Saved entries
*** Block opens ***

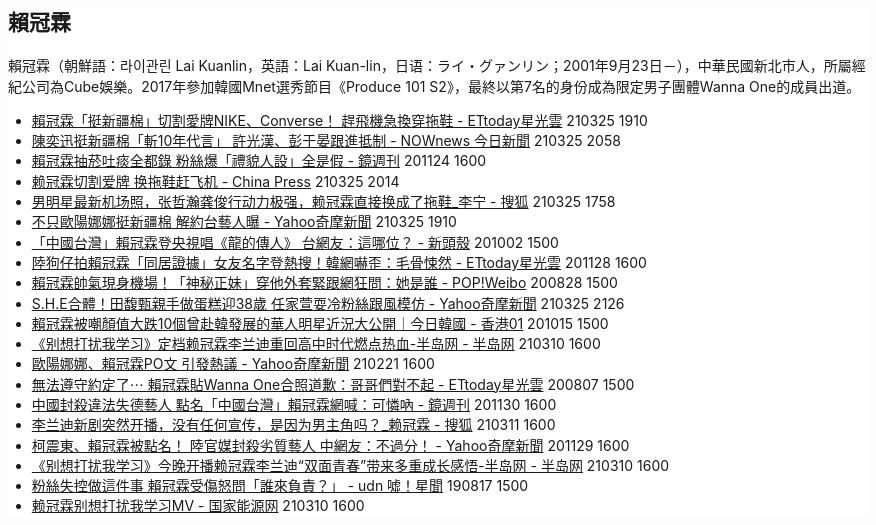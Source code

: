 ## 賴冠霖

賴冠霖（朝鮮語：라이관린 Lai Kuanlin，英語：Lai Kuan-lin，日语：ライ・グァンリン；2001年9月23日－），中華民國新北市人，所屬經紀公司為Cube娛樂。2017年參加韓國Mnet選秀節目《Produce 101 S2》，最終以第7名的身份成為限定男子團體Wanna One的成員出道。
- [賴冠霖「挺新疆棉」切割愛牌NIKE、Converse！ 趕飛機急換穿拖鞋 - ETtoday星光雲](https://star.ettoday.net/news/1946523 "賴冠霖「挺新疆棉」切割愛牌NIKE、Converse！ 趕飛機急換穿拖鞋 - ETtoday星光雲") 210325 1910
- [陳奕迅挺新疆棉「斬10年代言」 許光漢、彭于晏跟進抵制 - NOWnews 今日新聞](https://www.nownews.com/news/5221826 "陳奕迅挺新疆棉「斬10年代言」 許光漢、彭于晏跟進抵制 - NOWnews 今日新聞") 210325 2058
- [賴冠霖抽菸吐痰全都錄 粉絲爆「禮貌人設」全是假 - 鏡週刊](https://www.mirrormedia.mg/story/20201124ent035/ "賴冠霖抽菸吐痰全都錄 粉絲爆「禮貌人設」全是假 - 鏡週刊") 201124 1600
- [赖冠霖切割爱牌 换拖鞋赶飞机 - China Press](https://www.chinapress.com.my/20210325/%E8%B5%96%E5%86%A0%E9%9C%96%E5%88%87%E5%89%B2%E7%88%B1%E7%89%8C-%E6%8D%A2%E6%8B%96%E9%9E%8B%E8%B5%B6%E9%A3%9E%E6%9C%BA/ "赖冠霖切割爱牌 换拖鞋赶飞机 - China Press") 210325 2014
- [男明星最新机场照，张哲瀚龚俊行动力极强，赖冠霖直接换成了拖鞋_李宁 - 搜狐](http://www.sohu.com/a/457320792_633045 "男明星最新机场照，张哲瀚龚俊行动力极强，赖冠霖直接换成了拖鞋_李宁 - 搜狐") 210325 1758
- [不只歐陽娜娜挺新疆棉 解約台藝人曝 - Yahoo奇摩新聞](https://tw.news.yahoo.com/%E4%B8%8D%E5%8F%AA%E6%AD%90%E9%99%BD%E5%A8%9C%E5%A8%9C%E6%8C%BA%E6%96%B0%E7%96%86%E6%A3%89-%E8%A7%A3%E7%B4%84%E5%8F%B0%E8%97%9D%E4%BA%BA%E6%9B%9D-111003267.html "不只歐陽娜娜挺新疆棉 解約台藝人曝 - Yahoo奇摩新聞") 210325 1910
- [「中國台灣」賴冠霖登央視唱《龍的傳人》 台網友：這哪位？ - 新頭殼](https://newtalk.tw/news/view/2020-10-02/473581 "「中國台灣」賴冠霖登央視唱《龍的傳人》 台網友：這哪位？ - 新頭殼") 201002 1500
- [陸狗仔拍賴冠霖「同居證據」女友名字登熱搜！韓網嚇歪：毛骨悚然 - ETtoday星光雲](https://star.ettoday.net/news/1864750 "陸狗仔拍賴冠霖「同居證據」女友名字登熱搜！韓網嚇歪：毛骨悚然 - ETtoday星光雲") 201128 1600
- [賴冠霖帥氣現身機場！「神秘正妹」穿他外套緊跟網狂問：她是誰 - POP!Weibo](https://ipop.sina.com.tw/posts/493586 "賴冠霖帥氣現身機場！「神秘正妹」穿他外套緊跟網狂問：她是誰 - POP!Weibo") 200828 1500
- [S.H.E合體！田馥甄親手做蛋糕迎38歲 任家萱耍冷粉絲跟風模仿 - Yahoo奇摩新聞](https://tw.news.yahoo.com/h-e%E5%90%88%E9%AB%94-%E7%94%B0%E9%A6%A5%E7%94%84%E8%A6%AA%E6%89%8B%E5%81%9A%E8%9B%8B%E7%B3%95%E8%BF%8E38%E6%AD%B2-%E4%BB%BB%E5%AE%B6%E8%90%B1%E8%80%8D%E5%86%B7%E7%B2%89%E7%B5%B2%E8%B7%9F%E9%A2%A8%E6%A8%A1%E4%BB%BF-132647207.html "S.H.E合體！田馥甄親手做蛋糕迎38歲 任家萱耍冷粉絲跟風模仿 - Yahoo奇摩新聞") 210325 2126
- [賴冠霖被嘲顏值大跌10個曾赴韓發展的華人明星近況大公開｜今日韓國 - 香港01](https://www.hk01.com/%E9%96%8B%E7%BD%90/535494/%E8%B3%B4%E5%86%A0%E9%9C%96%E8%A2%AB%E5%98%B2%E9%A1%8F%E5%80%BC%E5%A4%A7%E8%B7%8C-10%E5%80%8B%E6%9B%BE%E8%B5%B4%E9%9F%93%E7%99%BC%E5%B1%95%E7%9A%84%E8%8F%AF%E4%BA%BA%E6%98%8E%E6%98%9F%E8%BF%91%E6%B3%81%E5%A4%A7%E5%85%AC%E9%96%8B "賴冠霖被嘲顏值大跌10個曾赴韓發展的華人明星近況大公開｜今日韓國 - 香港01") 201015 1500
- [《别想打扰我学习》定档赖冠霖李兰迪重回高中时代燃点热血-半岛网 - 半岛网](http://yule.bandao.cn/a/473398.html "《别想打扰我学习》定档赖冠霖李兰迪重回高中时代燃点热血-半岛网 - 半岛网") 210310 1600
- [歐陽娜娜、賴冠霖PO文 引發熱議 - Yahoo奇摩新聞](https://tw.news.yahoo.com/%E6%AD%90%E9%99%BD%E5%A8%9C%E5%A8%9C-%E8%B3%B4%E5%86%A0%E9%9C%96po%E6%96%87-%E5%BC%95%E7%99%BC%E7%86%B1%E8%AD%B0-134009705.html "歐陽娜娜、賴冠霖PO文 引發熱議 - Yahoo奇摩新聞") 210221 1600
- [無法遵守約定了⋯ 賴冠霖貼Wanna One合照道歉：哥哥們對不起 - ETtoday星光雲](https://star.ettoday.net/news/1779679 "無法遵守約定了⋯ 賴冠霖貼Wanna One合照道歉：哥哥們對不起 - ETtoday星光雲") 200807 1500
- [中國封殺違法失德藝人 點名「中國台灣」賴冠霖網喊：可憐吶 - 鏡週刊](https://www.mirrormedia.mg/story/20201130ent034/ "中國封殺違法失德藝人 點名「中國台灣」賴冠霖網喊：可憐吶 - 鏡週刊") 201130 1600
- [李兰迪新剧突然开播，没有任何宣传，是因为男主角吗？_赖冠霖 - 搜狐](http://www.sohu.com/a/455150679_390655 "李兰迪新剧突然开播，没有任何宣传，是因为男主角吗？_赖冠霖 - 搜狐") 210311 1600
- [柯震東、賴冠霖被點名！ 陸官媒封殺劣質藝人 中網友：不過分！ - Yahoo奇摩新聞](https://tw.news.yahoo.com/%E6%9F%AF%E9%9C%87%E6%9D%B1-%E8%B3%B4%E5%86%A0%E9%9C%96%E8%A2%AB%E9%BB%9E%E5%90%8D-%E9%99%B8%E5%AE%98%E5%AA%92%E5%B0%81%E6%AE%BA%E5%8A%A3%E8%B3%AA%E8%97%9D%E4%BA%BA-%E4%B8%AD%E7%B6%B2%E5%8F%8B-%E4%B8%8D%E9%81%8E%E5%88%86-043605512.html "柯震東、賴冠霖被點名！ 陸官媒封殺劣質藝人 中網友：不過分！ - Yahoo奇摩新聞") 201129 1600
- [《别想打扰我学习》今晚开播赖冠霖李兰迪“双面青春”带来多重成长感悟-半岛网 - 半岛网](http://yule.bandao.cn/a/473806.html "《别想打扰我学习》今晚开播赖冠霖李兰迪“双面青春”带来多重成长感悟-半岛网 - 半岛网") 210310 1600
- [粉絲失控做這件事 賴冠霖受傷怒問「誰來負責？」 - udn 噓！星聞](https://stars.udn.com/star/story/10089/3994614 "粉絲失控做這件事 賴冠霖受傷怒問「誰來負責？」 - udn 噓！星聞") 190817 1500
- [赖冠霖别想打扰我学习MV - 国家能源网](http://www.cmen.cc/news/202103/18733.html "赖冠霖别想打扰我学习MV - 国家能源网") 210310 1600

*** Block closes ***

## [Directions]
Each line from the one with "- [無法遵守約定了⋯ 賴冠霖貼Wanna" through the last line of the records must be written out word for word. Include nothing else.

## [Task result]
- [無法遵守約定了⋯ 賴冠霖貼Wanna One合照道歉：哥哥們對不起 - ETtoday星光雲](https://star.ettoday.net/news/1779679 "無法遵守約定了⋯ 賴冠霖貼Wanna One合照道歉：哥哥們對不起 - ETtoday星光雲") 200807 1500
- [中國封殺違法失德藝人 點名「中國台灣」賴冠霖網喊：可憐吶 - 鏡週刊](https://www.mirrormedia.mg/story/20201130ent034/ "中國封殺違法失德藝人 點名「中國台灣」賴冠霖網喊：可憐吶 - 鏡週刊") 201130 1600
- [李兰迪新剧突然开播，没有任何宣传，是因为男主角吗？_赖冠霖 - 搜狐](http://www.sohu.com/a/455150679_390655 "李兰迪新剧突然开播，没有任何宣传，是因为男主角吗？_赖冠霖 - 搜狐") 210311 1600
- [柯震東、賴冠霖被點名！ 陸官媒封殺劣質藝人 中網友：不過分！ - Yahoo奇摩新聞](https://tw.news.yahoo.com/%E6%9F%AF%E9%9C%87%E6%9D%B1-%E8%B3%B4%E5%86%A0%E9%9C%96%E8%A2%AB%E9%BB%9E%E5%90%8D-%E9%99%B8%E5%AE%98%E5%AA%92%E5%B0%81%E6%AE%BA%E5%8A%A3%E8%B3%AA%E8%97%9D%E4%BA%BA-%E4%B8%AD%E7%B6%B2%E5%8F%8B-%E4%B8%8D%E9%81%8E%E5%88%86-043605512.html "柯震東、賴冠霖被點名！ 陸官媒封殺劣質藝人 中網友：不過分！ - Yahoo奇摩新聞") 201129 1600
- [《别想打扰我学习》今晚开播赖冠霖李兰迪“双面青春”带来多重成长感悟-半岛网 - 半岛网](http://yule.bandao.cn/a/473806.html "《别想打扰我学习》今晚开播赖冠霖李兰迪“双面青春”带来多重成长感悟-半岛网 - 半岛网") 210310 1600
- [粉絲失控做這件事 賴冠霖受傷怒問「誰來負責？」 - udn 噓！星聞](https://stars.udn.com/star/story/10089/3994614 "粉絲失控做這件事 賴冠霖受傷怒問「誰來負責？」 - udn 噓！星聞") 190817 1500
- [赖冠霖别想打扰我学习MV - 国家能源网](http://www.cmen.cc/news/202103/18733.html "赖冠霖别想打扰我学习MV - 国家能源网") 210310 1600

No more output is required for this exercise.